"Grief and gratitude are kindred souls,
each pointing to the beauty of
what is transient and given to us by grace."
Patricia Campbell Carlson
(Letter to a Friend)
I've been collecting quotes for about as long as I remember. I've got journals full of them, and computer files galore. The same with recipes written on the backs of napkins, and cut out of newspapers. My intent was always to go back one day, put them into some kind of order and collate them into a book. Not an original idea, I know. And now the task has become so daunting that I'll probably just keep on collecting. One day my children will toss them out along with my father's minutia that I can't seem to part with. Adding a quote to one's blog isn't original either, unless you're the Bloggess and make up your own that go viral. But I like to share!
The quote above came through my email on Sat. from gratitude.org's Word for the Day. The three G's - grief and gratitude and grace - are the coexisting emotions that continue to ebb and flow through my life these days. Lately, even though I count my blessings on a routine basis, and have felt the Grace of One greater than I, my heart feels heavy with grief - again? still?
Inner child issues for sure. Seems like every time some past stuff gets churns up, I can point right back to the scared, sad little girl inside of me. For instance, where I live Beach Road Chicken bills itself as the best fried chicken in town. They might also be able to claim the quickest way to a heart attack, as I'm sure the yumminess of their chicken, creamed peas, french fries and corn nuggets has to do with artery-clogging cholesterol-filled lard. Since my family took up residence in Florida BRC is a staple when out-of-town company comes to visit. It's good and it's easy. It used to be cheap, but like most things cheap has gone the way of 25 cent a gallon gasoline. But sometimes a girl just has to fill up on stuff she shouldn't eat. Would you think better of me if I tell you I also just purchased 6 of the largest, reddest Honey Crisp apples I've ever seen?

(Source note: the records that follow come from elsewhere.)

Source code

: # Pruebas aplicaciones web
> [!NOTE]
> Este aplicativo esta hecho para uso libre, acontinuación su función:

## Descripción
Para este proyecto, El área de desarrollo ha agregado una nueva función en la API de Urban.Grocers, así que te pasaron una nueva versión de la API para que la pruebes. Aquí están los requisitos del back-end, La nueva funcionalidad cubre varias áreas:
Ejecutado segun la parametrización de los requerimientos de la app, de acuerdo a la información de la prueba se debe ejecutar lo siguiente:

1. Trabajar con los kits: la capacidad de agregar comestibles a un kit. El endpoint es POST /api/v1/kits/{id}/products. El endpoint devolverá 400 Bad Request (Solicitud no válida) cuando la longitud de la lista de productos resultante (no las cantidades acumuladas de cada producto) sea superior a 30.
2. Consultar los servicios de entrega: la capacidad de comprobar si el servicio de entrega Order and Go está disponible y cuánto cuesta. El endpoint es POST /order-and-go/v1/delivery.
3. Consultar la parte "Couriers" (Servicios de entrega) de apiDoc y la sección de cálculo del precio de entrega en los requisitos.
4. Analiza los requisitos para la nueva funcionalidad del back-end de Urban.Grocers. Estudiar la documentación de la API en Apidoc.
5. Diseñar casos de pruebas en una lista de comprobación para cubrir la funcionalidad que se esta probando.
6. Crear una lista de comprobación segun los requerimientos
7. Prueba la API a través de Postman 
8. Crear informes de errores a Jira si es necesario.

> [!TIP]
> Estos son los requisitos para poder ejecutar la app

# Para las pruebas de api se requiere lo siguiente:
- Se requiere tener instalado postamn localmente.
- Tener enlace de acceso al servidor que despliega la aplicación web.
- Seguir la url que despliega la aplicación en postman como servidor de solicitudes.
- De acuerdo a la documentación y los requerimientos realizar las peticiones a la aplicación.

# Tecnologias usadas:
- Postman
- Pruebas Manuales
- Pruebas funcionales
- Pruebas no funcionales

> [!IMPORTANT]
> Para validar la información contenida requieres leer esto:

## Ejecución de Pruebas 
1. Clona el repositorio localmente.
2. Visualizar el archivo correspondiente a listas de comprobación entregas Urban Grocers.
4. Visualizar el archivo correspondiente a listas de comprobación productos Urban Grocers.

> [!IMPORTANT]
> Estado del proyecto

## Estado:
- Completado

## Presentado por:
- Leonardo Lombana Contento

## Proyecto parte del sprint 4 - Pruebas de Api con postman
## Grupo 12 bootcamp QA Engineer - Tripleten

So last night I'm standing there waiting for my chicken order to be processed. It wasn't too busy, the Monday night footballers had already come and gone. I sat on a bench and looked at the rooster decor thinking of the many times I've sat on the same bench. Then a perfectly innocent looking man walked in, strode up to the counter and placed an order for livers and gizzards ... my father's standard order. I didn't want to cry. I felt stupid getting all emotional over chicken gizzards. But then I remembered that the last thing my father ate (and disliked because he disliked everything he'd ever loved except Manhattans). It was about a week before he passed away and the memory flooded over me like a Pacific Tsunami. The lady who has been serving us for as long as we've been dining on BRC had to have noticed the tears running down my face. I'm sure she's not the first or last as my sprinkling system is on its own timer, but still I was embarrassed and made a hasty getaway (not so hasty that I didn't get my chicken.)
I'll go along feeling less sad about Dad, sometimes for days, then out of the blue I see something insignificant like the slide boxes on my closet shelf and go into a funk. I am also facing another loss. My sister is packing up all her stuff and moving to TN. Either her mountain roots have called her home or she's running away. It doesn't really matter why, it just makes me sad on the one hand while I'm excited for her on the other. If I were an octopus I'd have an emotion for each hand. Still if you've got to be somewhere in October, no better place to be than the red and yellow and brown and orange covered Smoky Mountains. There's always the chance that this move will not be permanent, she's never lived outside this city, but I hope she'll roam through the mountain paths, sit beside forest waterfalls, find peace at a job that fulfills her and settles into where she is meant to be. If that happens, the three G's will embrace inside my heart.
While it feels like there is always something to stir up sadness in me, I am also filled with gratitude and heavenly grace. These are the gifts I try to focus on. I give grief her voice, but try not to stay in the dark place. This is one reason I'm looking forward to spending 5 days with a bunch of kids. I need to remember how to play and laugh and be goofy instead of being so serious and fearful all the time. I need to throw off the mantle of mourning so I can enjoy a game of Uno, fingerpainting and exploring. I'm not sure what that will feel like or look like. But it's time for me to try to find out.
Today I'm grateful for awareness which is the first step to change. I'm grateful for Le Chats Writing Circle which will meet today and send me home laughing in spite of my moody old self.
May your chicken be extra crispy and your apples be extra juicy.